*** Opening Data to examine ***
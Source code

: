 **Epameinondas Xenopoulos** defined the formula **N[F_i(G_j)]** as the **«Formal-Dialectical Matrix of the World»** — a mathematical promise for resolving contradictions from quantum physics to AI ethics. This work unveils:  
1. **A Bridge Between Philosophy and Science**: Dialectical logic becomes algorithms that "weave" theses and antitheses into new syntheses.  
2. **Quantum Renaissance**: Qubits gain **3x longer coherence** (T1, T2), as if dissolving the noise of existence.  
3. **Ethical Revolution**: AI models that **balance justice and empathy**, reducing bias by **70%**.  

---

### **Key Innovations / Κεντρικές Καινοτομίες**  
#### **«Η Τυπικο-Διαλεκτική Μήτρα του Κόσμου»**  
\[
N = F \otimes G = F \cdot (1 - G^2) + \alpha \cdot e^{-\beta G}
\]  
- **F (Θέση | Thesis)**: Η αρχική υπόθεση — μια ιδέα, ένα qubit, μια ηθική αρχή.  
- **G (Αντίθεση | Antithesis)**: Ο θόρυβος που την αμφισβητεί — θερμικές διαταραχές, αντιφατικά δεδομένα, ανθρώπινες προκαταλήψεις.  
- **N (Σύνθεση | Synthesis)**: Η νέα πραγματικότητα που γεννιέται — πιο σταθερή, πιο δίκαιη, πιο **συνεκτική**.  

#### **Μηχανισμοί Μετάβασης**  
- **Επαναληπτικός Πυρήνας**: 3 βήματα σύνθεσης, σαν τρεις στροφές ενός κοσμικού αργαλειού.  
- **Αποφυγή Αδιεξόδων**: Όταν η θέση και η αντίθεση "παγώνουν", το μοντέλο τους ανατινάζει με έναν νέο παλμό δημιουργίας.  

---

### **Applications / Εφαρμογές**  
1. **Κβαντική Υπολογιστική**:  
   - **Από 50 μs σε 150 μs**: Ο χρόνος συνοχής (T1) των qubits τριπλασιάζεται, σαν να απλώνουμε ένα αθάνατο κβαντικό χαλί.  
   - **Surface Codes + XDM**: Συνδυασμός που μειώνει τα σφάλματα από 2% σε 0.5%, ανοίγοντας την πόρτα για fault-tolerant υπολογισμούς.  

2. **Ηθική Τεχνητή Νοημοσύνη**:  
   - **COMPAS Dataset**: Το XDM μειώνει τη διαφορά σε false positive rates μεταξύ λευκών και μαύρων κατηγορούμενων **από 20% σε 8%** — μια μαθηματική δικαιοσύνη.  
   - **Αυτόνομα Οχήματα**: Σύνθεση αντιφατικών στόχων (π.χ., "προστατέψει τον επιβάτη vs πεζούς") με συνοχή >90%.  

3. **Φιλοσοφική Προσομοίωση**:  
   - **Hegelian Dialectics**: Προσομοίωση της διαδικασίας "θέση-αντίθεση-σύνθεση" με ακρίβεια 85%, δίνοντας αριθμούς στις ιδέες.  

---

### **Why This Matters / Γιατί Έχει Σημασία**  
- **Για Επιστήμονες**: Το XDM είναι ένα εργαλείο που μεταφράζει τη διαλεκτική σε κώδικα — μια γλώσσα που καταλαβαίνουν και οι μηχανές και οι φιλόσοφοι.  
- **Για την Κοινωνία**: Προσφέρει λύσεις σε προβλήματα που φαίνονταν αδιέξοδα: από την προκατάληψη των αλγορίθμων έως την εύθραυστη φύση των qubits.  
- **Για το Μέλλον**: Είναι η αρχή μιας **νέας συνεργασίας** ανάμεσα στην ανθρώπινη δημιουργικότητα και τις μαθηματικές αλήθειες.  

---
*** Closing Data to examine ***
Task statement :: Restate word for word only the lines running from the beginning of the data to the line holding "#### **Μηχανισμοί Μετάβασης**", both included.

Task response ::
Source code

: **Epameinondas Xenopoulos** defined the formula **N[F_i(G_j)]** as the **«Formal-Dialectical Matrix of the World»** — a mathematical promise for resolving contradictions from quantum physics to AI ethics. This work unveils:  
1. **A Bridge Between Philosophy and Science**: Dialectical logic becomes algorithms that "weave" theses and antitheses into new syntheses.  
2. **Quantum Renaissance**: Qubits gain **3x longer coherence** (T1, T2), as if dissolving the noise of existence.  
3. **Ethical Revolution**: AI models that **balance justice and empathy**, reducing bias by **70%**.  

---

### **Key Innovations / Κεντρικές Καινοτομίες**  
#### **«Η Τυπικο-Διαλεκτική Μήτρα του Κόσμου»**  
\[
N = F \otimes G = F \cdot (1 - G^2) + \alpha \cdot e^{-\beta G}
\]  
- **F (Θέση | Thesis)**: Η αρχική υπόθεση — μια ιδέα, ένα qubit, μια ηθική αρχή.  
- **G (Αντίθεση | Antithesis)**: Ο θόρυβος που την αμφισβητεί — θερμικές διαταραχές, αντιφατικά δεδομένα, ανθρώπινες προκαταλήψεις.  
- **N (Σύνθεση | Synthesis)**: Η νέα πραγματικότητα που γεννιέται — πιο σταθερή, πιο δίκαιη, πιο **συνεκτική**.  

#### **Μηχανισμοί Μετάβασης**  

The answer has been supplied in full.